Evans is forecasting a build of 13 Bcf, and if his data is correct, the current year-on-five-year surplus of 843 Bcf would fall to 799 Bcf by April 15.

"With the surplus ending the forecast period at a lower level than it started, we see this as confirming the market will become at least somewhat tighter on a seasonally adjusted basis than it has been,” he said. “This gives the market at least a chance to move higher, although it may not be enough to wedge the price above $2.00."

He recommended standing aside the market until a low-risk opportunity can be identified.

May futures may be discounting any significant weather impact, but spot traders in eastern markets had some active weather and cooler temperatures to deal with.

The National Weather Service reported Wednesday morning that a low-pressure system would move across the upper Midwest and Great Lakes, bringing rain and snow to those regions.

"In its wake, another round of cold temperatures will invade areas from the Midwest to the Mid-Atlantic and Northeast,” weather forecasters said. “Scattered rain and snow showers will persist across the Midwest and Great Lakes on Thursday as colder air moves in, and the same will hold true for the eastern U.S. on Thursday night and Friday.

“While temperatures will remain 5-10 degrees below average today across the East, the colder air mass arriving behind this front will result in temperatures 10-20 degrees below average for Thursday and Friday across a wide area from the Midwest to the Mid-Atlantic."

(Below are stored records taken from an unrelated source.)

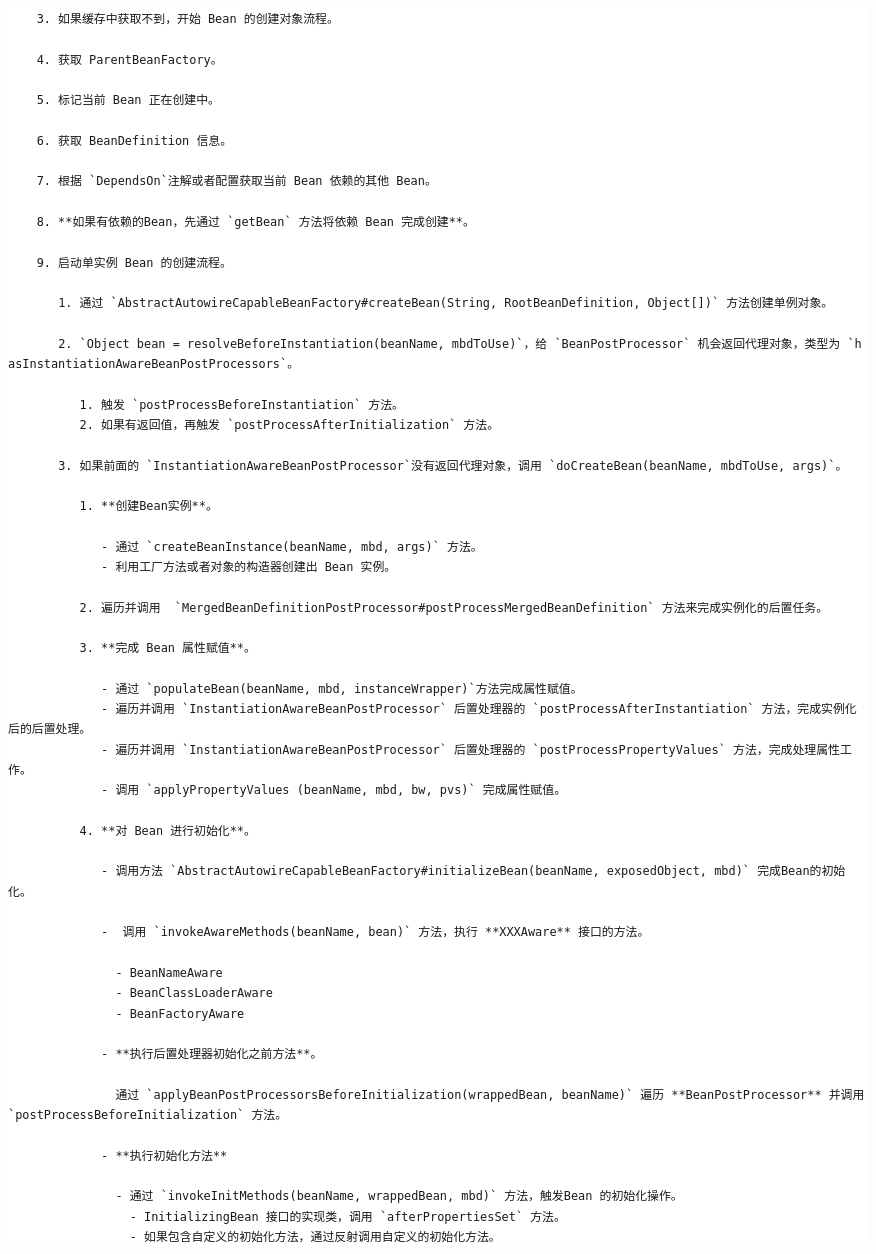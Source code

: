         3. 如果缓存中获取不到，开始 Bean 的创建对象流程。

        4. 获取 ParentBeanFactory。

        5. 标记当前 Bean 正在创建中。

        6. 获取 BeanDefinition 信息。

        7. 根据 `DependsOn`注解或者配置获取当前 Bean 依赖的其他 Bean。

        8. **如果有依赖的Bean，先通过 `getBean` 方法将依赖 Bean 完成创建**。

        9. 启动单实例 Bean 的创建流程。

           1. 通过 `AbstractAutowireCapableBeanFactory#createBean(String, RootBeanDefinition, Object[])` 方法创建单例对象。

           2. `Object bean = resolveBeforeInstantiation(beanName, mbdToUse)`，给 `BeanPostProcessor` 机会返回代理对象，类型为 `hasInstantiationAwareBeanPostProcessors`。

              1. 触发 `postProcessBeforeInstantiation` 方法。
              2. 如果有返回值，再触发 `postProcessAfterInitialization` 方法。

           3. 如果前面的 `InstantiationAwareBeanPostProcessor`没有返回代理对象，调用 `doCreateBean(beanName, mbdToUse, args)`。

              1. **创建Bean实例**。

                 - 通过 `createBeanInstance(beanName, mbd, args)` 方法。
                 - 利用工厂方法或者对象的构造器创建出 Bean 实例。

              2. 遍历并调用  `MergedBeanDefinitionPostProcessor#postProcessMergedBeanDefinition` 方法来完成实例化的后置任务。

              3. **完成 Bean 属性赋值**。

                 - 通过 `populateBean(beanName, mbd, instanceWrapper)`方法完成属性赋值。
                 - 遍历并调用 `InstantiationAwareBeanPostProcessor` 后置处理器的 `postProcessAfterInstantiation` 方法，完成实例化后的后置处理。
                 - 遍历并调用 `InstantiationAwareBeanPostProcessor` 后置处理器的 `postProcessPropertyValues` 方法，完成处理属性工作。
                 - 调用 `applyPropertyValues (beanName, mbd, bw, pvs)` 完成属性赋值。

              4. **对 Bean 进行初始化**。

                 - 调用方法 `AbstractAutowireCapableBeanFactory#initializeBean(beanName, exposedObject, mbd)` 完成Bean的初始化。

                 -  调用 `invokeAwareMethods(beanName, bean)` 方法，执行 **XXXAware** 接口的方法。

                   - BeanNameAware
                   - BeanClassLoaderAware
                   - BeanFactoryAware

                 - **执行后置处理器初始化之前方法**。

                   通过 `applyBeanPostProcessorsBeforeInitialization(wrappedBean, beanName)` 遍历 **BeanPostProcessor** 并调用 `postProcessBeforeInitialization` 方法。

                 - **执行初始化方法**

                   - 通过 `invokeInitMethods(beanName, wrappedBean, mbd)` 方法，触发Bean 的初始化操作。
                     - InitializingBean 接口的实现类，调用 `afterPropertiesSet` 方法。
                     - 如果包含自定义的初始化方法，通过反射调用自定义的初始化方法。
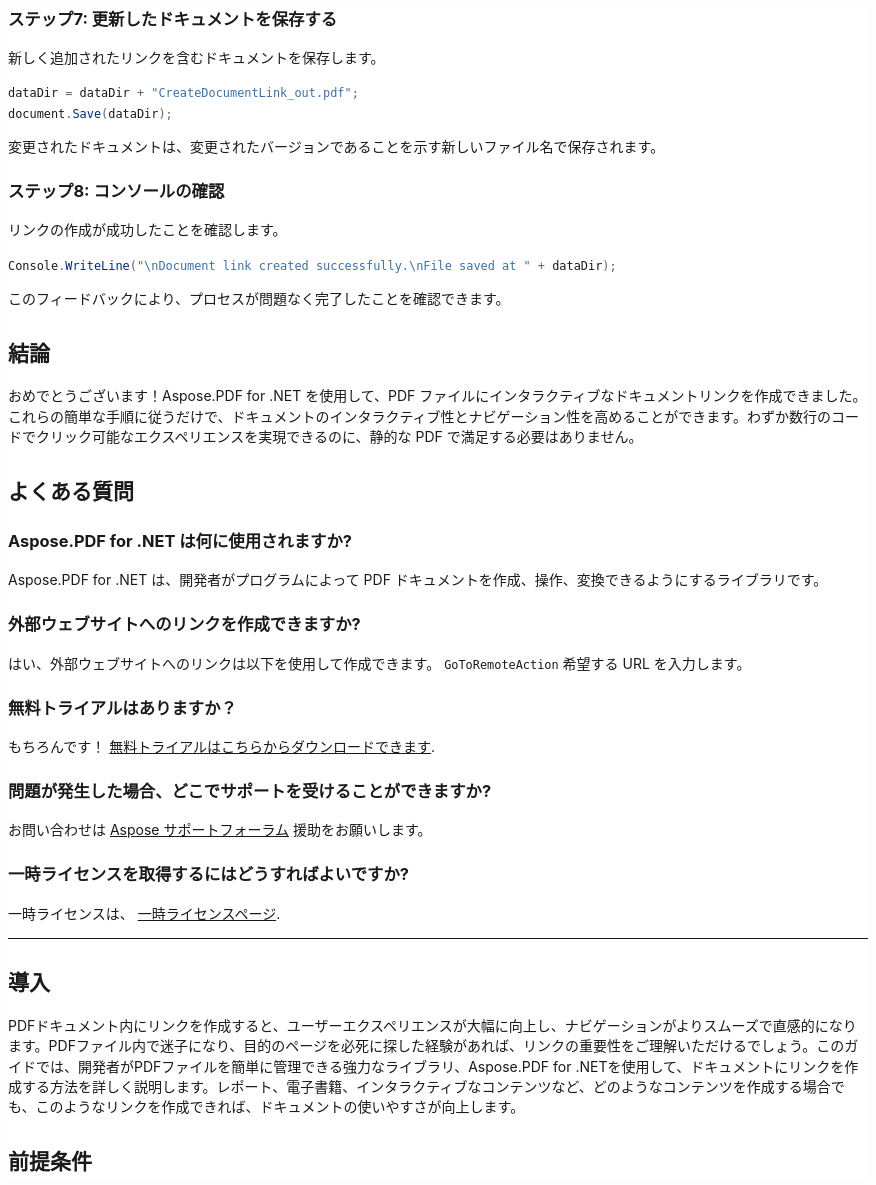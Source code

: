 ### ステップ7: 更新したドキュメントを保存する

新しく追加されたリンクを含むドキュメントを保存します。

```csharp
dataDir = dataDir + "CreateDocumentLink_out.pdf";
document.Save(dataDir);
```

変更されたドキュメントは、変更されたバージョンであることを示す新しいファイル名で保存されます。

### ステップ8: コンソールの確認

リンクの作成が成功したことを確認します。

```csharp
Console.WriteLine("\nDocument link created successfully.\nFile saved at " + dataDir);
```

このフィードバックにより、プロセスが問題なく完了したことを確認できます。

## 結論

おめでとうございます！Aspose.PDF for .NET を使用して、PDF ファイルにインタラクティブなドキュメントリンクを作成できました。これらの簡単な手順に従うだけで、ドキュメントのインタラクティブ性とナビゲーション性を高めることができます。わずか数行のコードでクリック可能なエクスペリエンスを実現できるのに、静的な PDF で満足する必要はありません。

## よくある質問

### Aspose.PDF for .NET は何に使用されますか?
Aspose.PDF for .NET は、開発者がプログラムによって PDF ドキュメントを作成、操作、変換できるようにするライブラリです。

### 外部ウェブサイトへのリンクを作成できますか?
はい、外部ウェブサイトへのリンクは以下を使用して作成できます。 `GoToRemoteAction` 希望する URL を入力します。

### 無料トライアルはありますか？
もちろんです！ [無料トライアルはこちらからダウンロードできます](https://releases。aspose.com/).

### 問題が発生した場合、どこでサポートを受けることができますか?
お問い合わせは [Aspose サポートフォーラム](https://forum.aspose.com/c/pdf/10) 援助をお願いします。

### 一時ライセンスを取得するにはどうすればよいですか?
一時ライセンスは、 [一時ライセンスページ](https://purchase。aspose.com/temporary-license/).

---

## 導入

PDFドキュメント内にリンクを作成すると、ユーザーエクスペリエンスが大幅に向上し、ナビゲーションがよりスムーズで直感的になります。PDFファイル内で迷子になり、目的のページを必死に探した経験があれば、リンクの重要性をご理解いただけるでしょう。このガイドでは、開発者がPDFファイルを簡単に管理できる強力なライブラリ、Aspose.PDF for .NETを使用して、ドキュメントにリンクを作成する方法を詳しく説明します。レポート、電子書籍、インタラクティブなコンテンツなど、どのようなコンテンツを作成する場合でも、このようなリンクを作成できれば、ドキュメントの使いやすさが向上します。

## 前提条件
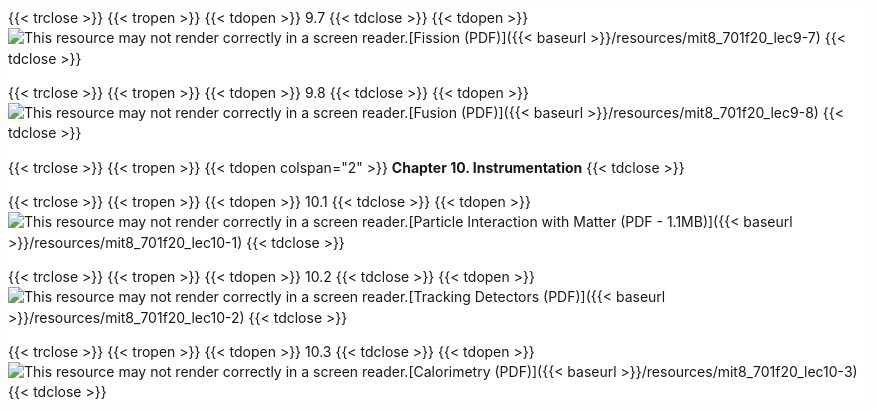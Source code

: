 {{< trclose >}}
{{< tropen >}}
{{< tdopen >}}
9.7
{{< tdclose >}}
{{< tdopen >}}
![This resource may not render correctly in a screen reader.](/images/inacessible.gif)[Fission (PDF)]({{< baseurl >}}/resources/mit8_701f20_lec9-7)
{{< tdclose >}}

{{< trclose >}}
{{< tropen >}}
{{< tdopen >}}
9.8
{{< tdclose >}}
{{< tdopen >}}
![This resource may not render correctly in a screen reader.](/images/inacessible.gif)[Fusion (PDF)]({{< baseurl >}}/resources/mit8_701f20_lec9-8)
{{< tdclose >}}

{{< trclose >}}
{{< tropen >}}
{{< tdopen colspan="2" >}}
**Chapter 10. Instrumentation**
{{< tdclose >}}

{{< trclose >}}
{{< tropen >}}
{{< tdopen >}}
10.1
{{< tdclose >}}
{{< tdopen >}}
![This resource may not render correctly in a screen reader.](/images/inacessible.gif)[Particle Interaction with Matter (PDF - 1.1MB)]({{< baseurl >}}/resources/mit8_701f20_lec10-1)
{{< tdclose >}}

{{< trclose >}}
{{< tropen >}}
{{< tdopen >}}
10.2
{{< tdclose >}}
{{< tdopen >}}
![This resource may not render correctly in a screen reader.](/images/inacessible.gif)[Tracking Detectors (PDF)]({{< baseurl >}}/resources/mit8_701f20_lec10-2)
{{< tdclose >}}

{{< trclose >}}
{{< tropen >}}
{{< tdopen >}}
10.3
{{< tdclose >}}
{{< tdopen >}}
![This resource may not render correctly in a screen reader.](/images/inacessible.gif)[Calorimetry (PDF)]({{< baseurl >}}/resources/mit8_701f20_lec10-3)
{{< tdclose >}}
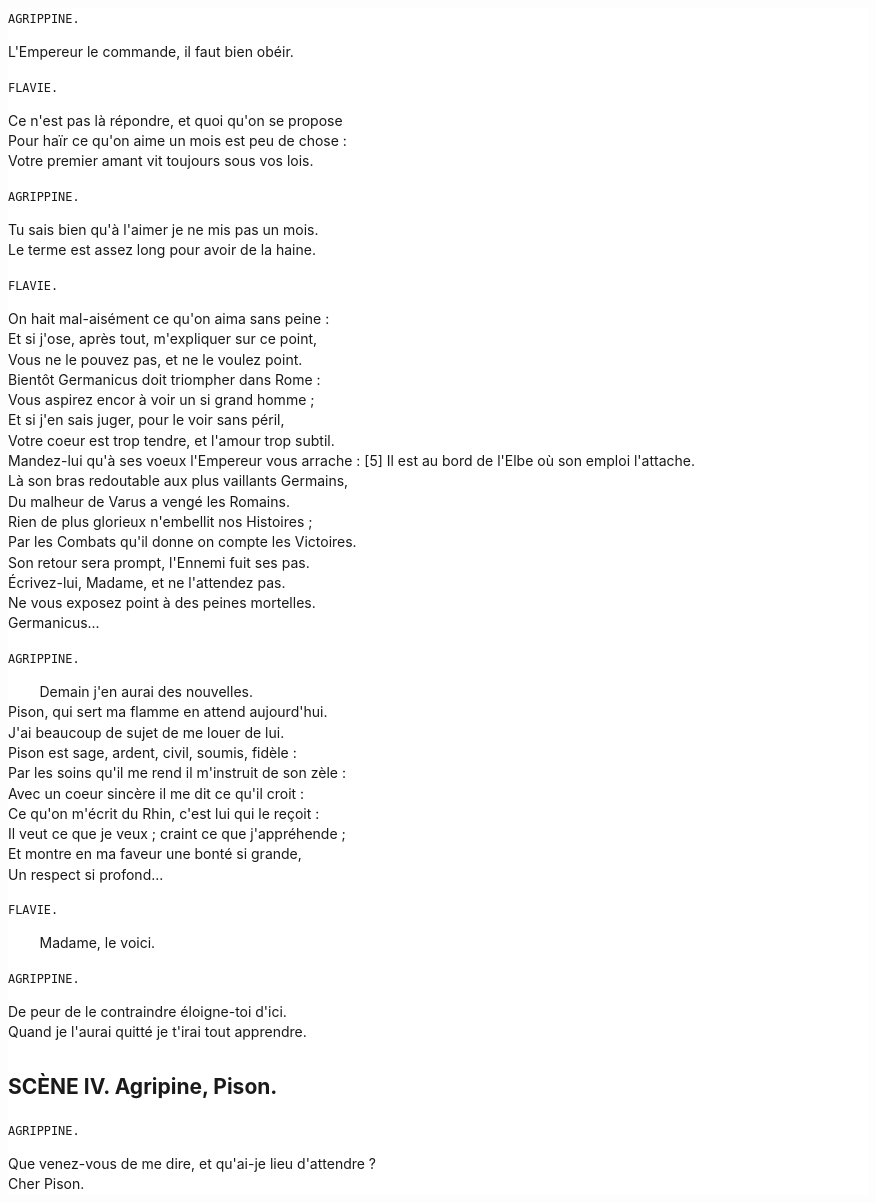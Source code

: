     AGRIPPINE.
L'Empereur le commande, il faut bien obéir.  

    FLAVIE.
Ce n'est pas là répondre, et quoi qu'on se propose  
Pour haïr ce qu'on aime un mois est peu de chose :  
Votre premier amant vit toujours sous vos lois.  

    AGRIPPINE.
Tu sais bien qu'à l'aimer je ne mis pas un mois.  
Le terme est assez long pour avoir de la haine.  

    FLAVIE.
On hait mal-aisément ce qu'on aima sans peine :  
Et si j'ose, après tout, m'expliquer sur ce point,  
Vous ne le pouvez pas, et ne le voulez point.  
Bientôt Germanicus doit triompher dans Rome :  
Vous aspirez encor à voir un si grand homme ;  
Et si j'en sais juger, pour le voir sans péril,  
Votre coeur est trop tendre, et l'amour trop subtil.  
Mandez-lui qu'à ses voeux l'Empereur vous arrache :   [5]
Il est au bord de l'Elbe où son emploi l'attache.  
Là son bras redoutable aux plus vaillants Germains,  
Du malheur de Varus a vengé les Romains.  
Rien de plus glorieux n'embellit nos Histoires ;  
Par les Combats qu'il donne on compte les Victoires.  
Son retour sera prompt, l'Ennemi fuit ses pas.  
Écrivez-lui, Madame, et ne l'attendez pas.  
Ne vous exposez point à des peines mortelles.  
Germanicus...  

    AGRIPPINE.
        Demain j'en aurai des nouvelles.  
Pison, qui sert ma flamme en attend aujourd'hui.  
J'ai beaucoup de sujet de me louer de lui.  
Pison est sage, ardent, civil, soumis, fidèle :  
Par les soins qu'il me rend il m'instruit de son zèle :  
Avec un coeur sincère il me dit ce qu'il croit :  
Ce qu'on m'écrit du Rhin, c'est lui qui le reçoit :  
Il veut ce que je veux ; craint ce que j'appréhende ;  
Et montre en ma faveur une bonté si grande,  
Un respect si profond...  

    FLAVIE.
        Madame, le voici.  

    AGRIPPINE.
De peur de le contraindre éloigne-toi d'ici.  
Quand je l'aurai quitté je t'irai tout apprendre.  


## SCÈNE IV. Agripine, Pison.

    AGRIPPINE.
Que venez-vous de me dire, et qu'ai-je lieu d'attendre ?  
Cher Pison.  

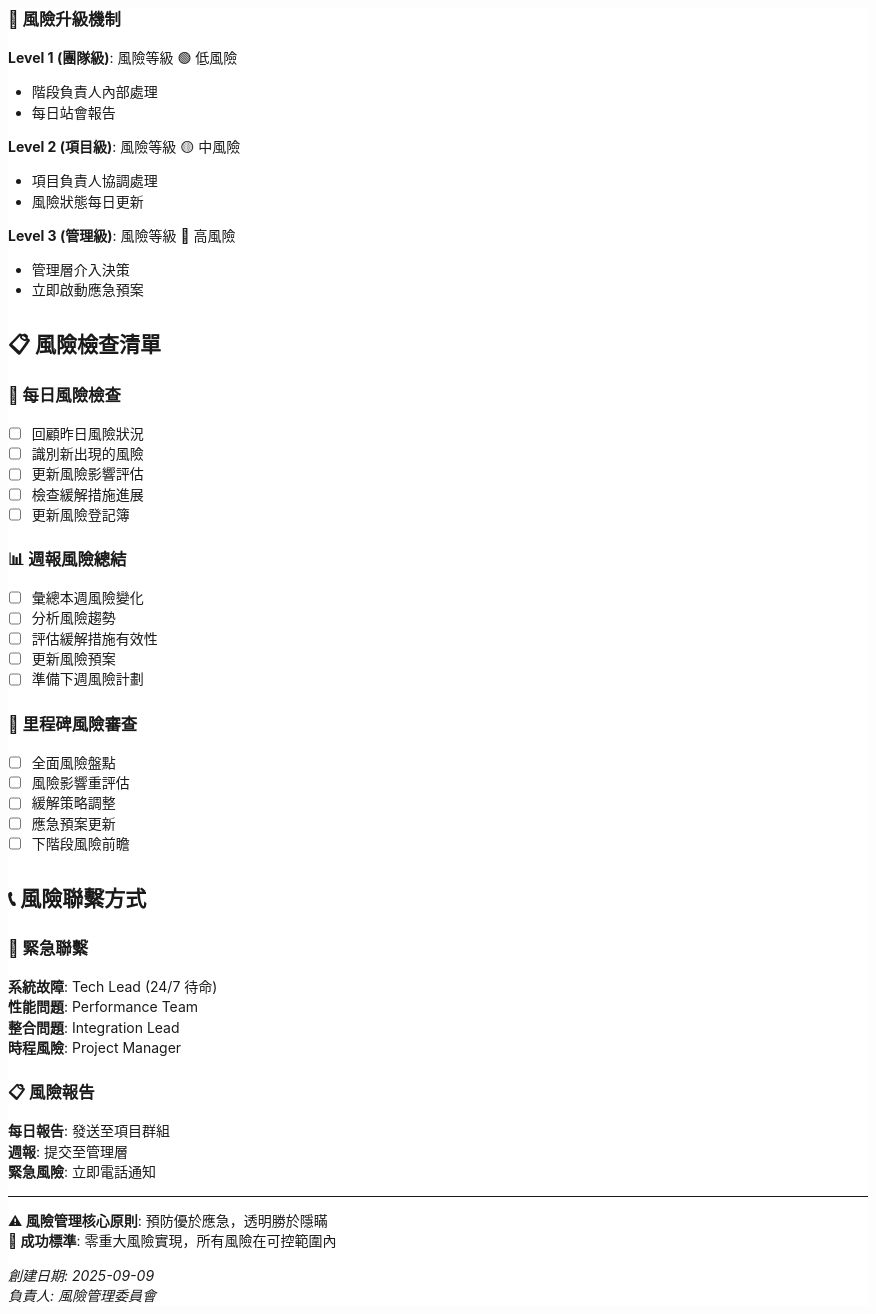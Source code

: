 ### 🔔 風險升級機制
**Level 1 (團隊級)**: 風險等級 🟢 低風險  
- 階段負責人內部處理
- 每日站會報告

**Level 2 (項目級)**: 風險等級 🟡 中風險  
- 項目負責人協調處理
- 風險狀態每日更新

**Level 3 (管理級)**: 風險等級 🔴 高風險  
- 管理層介入決策
- 立即啟動應急預案

## 📋 風險檢查清單

### 📅 每日風險檢查
- [ ] 回顧昨日風險狀況
- [ ] 識別新出現的風險
- [ ] 更新風險影響評估
- [ ] 檢查緩解措施進展
- [ ] 更新風險登記簿

### 📊 週報風險總結
- [ ] 彙總本週風險變化
- [ ] 分析風險趨勢  
- [ ] 評估緩解措施有效性
- [ ] 更新風險預案
- [ ] 準備下週風險計劃

### 🎯 里程碑風險審查
- [ ] 全面風險盤點
- [ ] 風險影響重評估
- [ ] 緩解策略調整
- [ ] 應急預案更新
- [ ] 下階段風險前瞻

## 📞 風險聯繫方式

### 🚨 緊急聯繫
**系統故障**: Tech Lead (24/7 待命)  
**性能問題**: Performance Team  
**整合問題**: Integration Lead  
**時程風險**: Project Manager  

### 📋 風險報告
**每日報告**: 發送至項目群組  
**週報**: 提交至管理層  
**緊急風險**: 立即電話通知  

---

**⚠️ 風險管理核心原則**: 預防優於應急，透明勝於隱瞞  
**🎯 成功標準**: 零重大風險實現，所有風險在可控範圍內

*創建日期: 2025-09-09*  
*負責人: 風險管理委員會*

Thursday's EIA storage report will likely continue to increase the long term average surplus. Last year 6 Bcf was injected, yet the five-year average is for a 19 Bcf pull. Ritterbusch and Associates calculated a 4 Bcf increase, and PIRA Energy is looking for a 6 Bcf build. A Reuters survey of 20 traders and analysts revealed an average 8 Bcf with a range of +4 Bcf to +30 Bcf.